**WHAT THE EXERCISE ASKS**
When you transcribe the entries below, keep the wording exact and omit the pictures.

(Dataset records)
____________

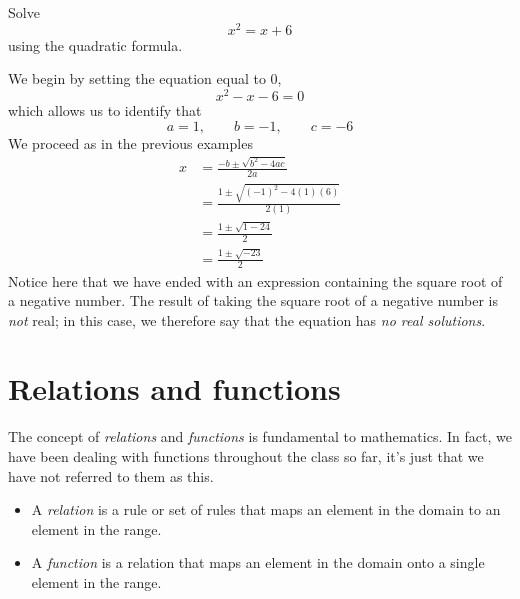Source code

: \begin{myexample}
Solve
\[
	x^2=x+6
\]
using the quadratic formula.
\end{myexample}
\begin{myProof}
	We begin by setting the equation equal to 0,
	\[
		x^2-x-6=0
	\]
	which allows us to identify that
	\[
		a = 1, \qquad b = -1, \qquad c = -6
	\]
	We proceed as in the previous examples
	\begin{align*}
		x & =  \frac{-b\pm \sqrt{b^2-4ac}}{2a}        \\
		  & =  \frac{1\pm\sqrt{(-1)^2-4(1)(6)}}{2(1)} \\
		  & =  \frac{1\pm \sqrt{1-24}}{2}             \\
		  & =  \frac{1\pm\sqrt{-23}}{2}               
	\end{align*}
	{}
	Notice here that we have ended with an \gls{expression} containing the square root of a negative number. 
	The result of taking the square root of a negative number is {\em not } real; in this case, 
	we therefore say that the equation has {\em no real solutions}.
\end{myProof} 

\section{Relations and functions}
%
The concept of {\em relations} and {\em functions} is fundamental to mathematics. In fact, we have
been dealing with functions throughout the class so far, it's just that we have not referred to them as this.
\begin{itemize}
	\item A {\em relation} is a rule or set of rules that maps an element in the 
	domain to an element in the range.
	\item A {\em function} is a relation that maps an element in the domain onto 
	a single element in the range.
\end{itemize} 

\begin{center}
\end{center}

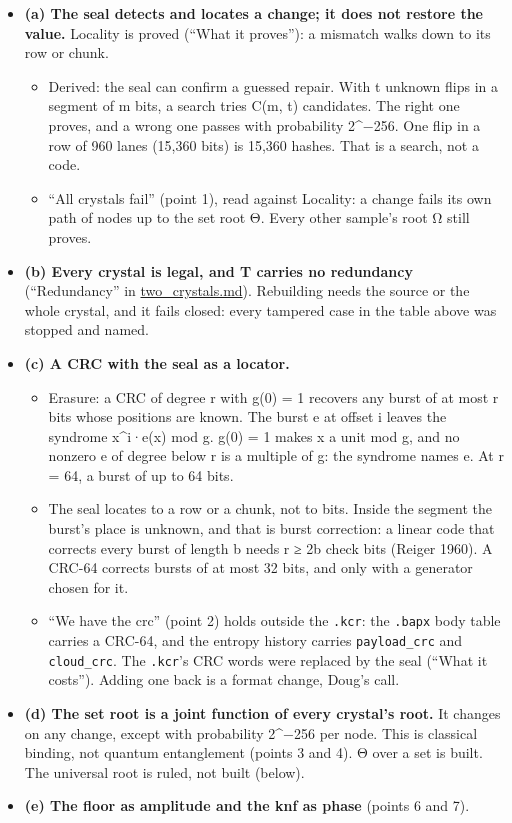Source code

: \begin{itemize}
\item \textbf{(a) The seal detects and locates a change; it does not restore the value.} Locality is proved (“What it proves”): a mismatch walks down to its row or chunk.

\begin{itemize}
\item Derived: the seal can confirm a guessed repair. With t unknown flips in a segment of m bits, a search tries C(m, t) candidates. The right one proves, and a wrong one passes with probability 2\textasciicircum{}−256. One flip in a row of 960 lanes (15,360 bits) is 15,360 hashes. That is a search, not a code.
\item “All crystals fail” (point 1), read against Locality: a change fails its own path of nodes up to the set root Θ. Every other sample's root Ω still proves.
\end{itemize}
\item \textbf{(b) Every crystal is legal, and T carries no redundancy} (“Redundancy” in \hyperref[chap:two-crystals]{two\_\allowbreak{}crystals.md}). Rebuilding needs the source or the whole crystal, and it fails closed: every tampered case in the table above was stopped and named.
\item \textbf{(c) A CRC with the seal as a locator.}

\begin{itemize}
\item Erasure: a CRC of degree r with g(0) = 1 recovers any burst of at most r bits whose positions are known. The burst e at offset i leaves the syndrome x\textasciicircum{}i·e(x) mod g. g(0) = 1 makes x a unit mod g, and no nonzero e of degree below r is a multiple of g: the syndrome names e. At r = 64, a burst of up to 64 bits.
\item The seal locates to a row or a chunk, not to bits. Inside the segment the burst's place is unknown, and that is burst correction: a linear code that corrects every burst of length b needs r ≥ 2b check bits (Reiger 1960). A CRC-64 corrects bursts of at most 32 bits, and only with a generator chosen for it.
\item “We have the crc” (point 2) holds outside the \texttt{.\allowbreak{}kcr}: the \texttt{.\allowbreak{}bapx} body table carries a CRC-64, and the entropy history carries \texttt{payload\_\allowbreak{}crc} and \texttt{cloud\_\allowbreak{}crc}. The \texttt{.\allowbreak{}kcr}'s CRC words were replaced by the seal (“What it costs”). Adding one back is a format change, Doug's call.
\end{itemize}
\item \textbf{(d) The set root is a joint function of every crystal's root.} It changes on any change, except with probability 2\textasciicircum{}−256 per node. This is classical binding, not quantum entanglement (points 3 and 4). Θ over a set is built. The universal root is ruled, not built (below).
\item \textbf{(e) The floor as amplitude and the knf as phase} (points 6 and 7).


\end{itemize}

____________

**RESPONSE**
Source code

: \begin{myexample}
Solve
\[
	x^2=x+6
\]
using the quadratic formula.
\end{myexample}
\begin{myProof}
	We begin by setting the equation equal to 0,
	\[
		x^2-x-6=0
	\]
	which allows us to identify that
	\[
		a = 1, \qquad b = -1, \qquad c = -6
	\]
	We proceed as in the previous examples
	\begin{align*}
		x & =  \frac{-b\pm \sqrt{b^2-4ac}}{2a}        \\
		  & =  \frac{1\pm\sqrt{(-1)^2-4(1)(6)}}{2(1)} \\
		  & =  \frac{1\pm \sqrt{1-24}}{2}             \\
		  & =  \frac{1\pm\sqrt{-23}}{2}               
	\end{align*}
	{}
	Notice here that we have ended with an \gls{expression} containing the square root of a negative number. 
	The result of taking the square root of a negative number is {\em not } real; in this case, 
	we therefore say that the equation has {\em no real solutions}.
\end{myProof} 

\section{Relations and functions}
%
The concept of {\em relations} and {\em functions} is fundamental to mathematics. In fact, we have
been dealing with functions throughout the class so far, it's just that we have not referred to them as this.
\begin{itemize}
	\item A {\em relation} is a rule or set of rules that maps an element in the 
	domain to an element in the range.
	\item A {\em function} is a relation that maps an element in the domain onto 
	a single element in the range.
\end{itemize} 

\begin{center}
\end{center}

Source code

: \begin{itemize}
\item \textbf{(a) The seal detects and locates a change; it does not restore the value.} Locality is proved (“What it proves”): a mismatch walks down to its row or chunk.

\begin{itemize}
\item Derived: the seal can confirm a guessed repair. With t unknown flips in a segment of m bits, a search tries C(m, t) candidates. The right one proves, and a wrong one passes with probability 2\textasciicircum{}−256. One flip in a row of 960 lanes (15,360 bits) is 15,360 hashes. That is a search, not a code.
\item “All crystals fail” (point 1), read against Locality: a change fails its own path of nodes up to the set root Θ. Every other sample's root Ω still proves.
\end{itemize}
\item \textbf{(b) Every crystal is legal, and T carries no redundancy} (“Redundancy” in \hyperref[chap:two-crystals]{two\_\allowbreak{}crystals.md}). Rebuilding needs the source or the whole crystal, and it fails closed: every tampered case in the table above was stopped and named.
\item \textbf{(c) A CRC with the seal as a locator.}

\begin{itemize}
\item Erasure: a CRC of degree r with g(0) = 1 recovers any burst of at most r bits whose positions are known. The burst e at offset i leaves the syndrome x\textasciicircum{}i·e(x) mod g. g(0) = 1 makes x a unit mod g, and no nonzero e of degree below r is a multiple of g: the syndrome names e. At r = 64, a burst of up to 64 bits.
\item The seal locates to a row or a chunk, not to bits. Inside the segment the burst's place is unknown, and that is burst correction: a linear code that corrects every burst of length b needs r ≥ 2b check bits (Reiger 1960). A CRC-64 corrects bursts of at most 32 bits, and only with a generator chosen for it.
\item “We have the crc” (point 2) holds outside the \texttt{.\allowbreak{}kcr}: the \texttt{.\allowbreak{}bapx} body table carries a CRC-64, and the entropy history carries \texttt{payload\_\allowbreak{}crc} and \texttt{cloud\_\allowbreak{}crc}. The \texttt{.\allowbreak{}kcr}'s CRC words were replaced by the seal (“What it costs”). Adding one back is a format change, Doug's call.
\end{itemize}
\item \textbf{(d) The set root is a joint function of every crystal's root.} It changes on any change, except with probability 2\textasciicircum{}−256 per node. This is classical binding, not quantum entanglement (points 3 and 4). Θ over a set is built. The universal root is ruled, not built (below).
\item \textbf{(e) The floor as amplitude and the knf as phase} (points 6 and 7).


\end{itemize}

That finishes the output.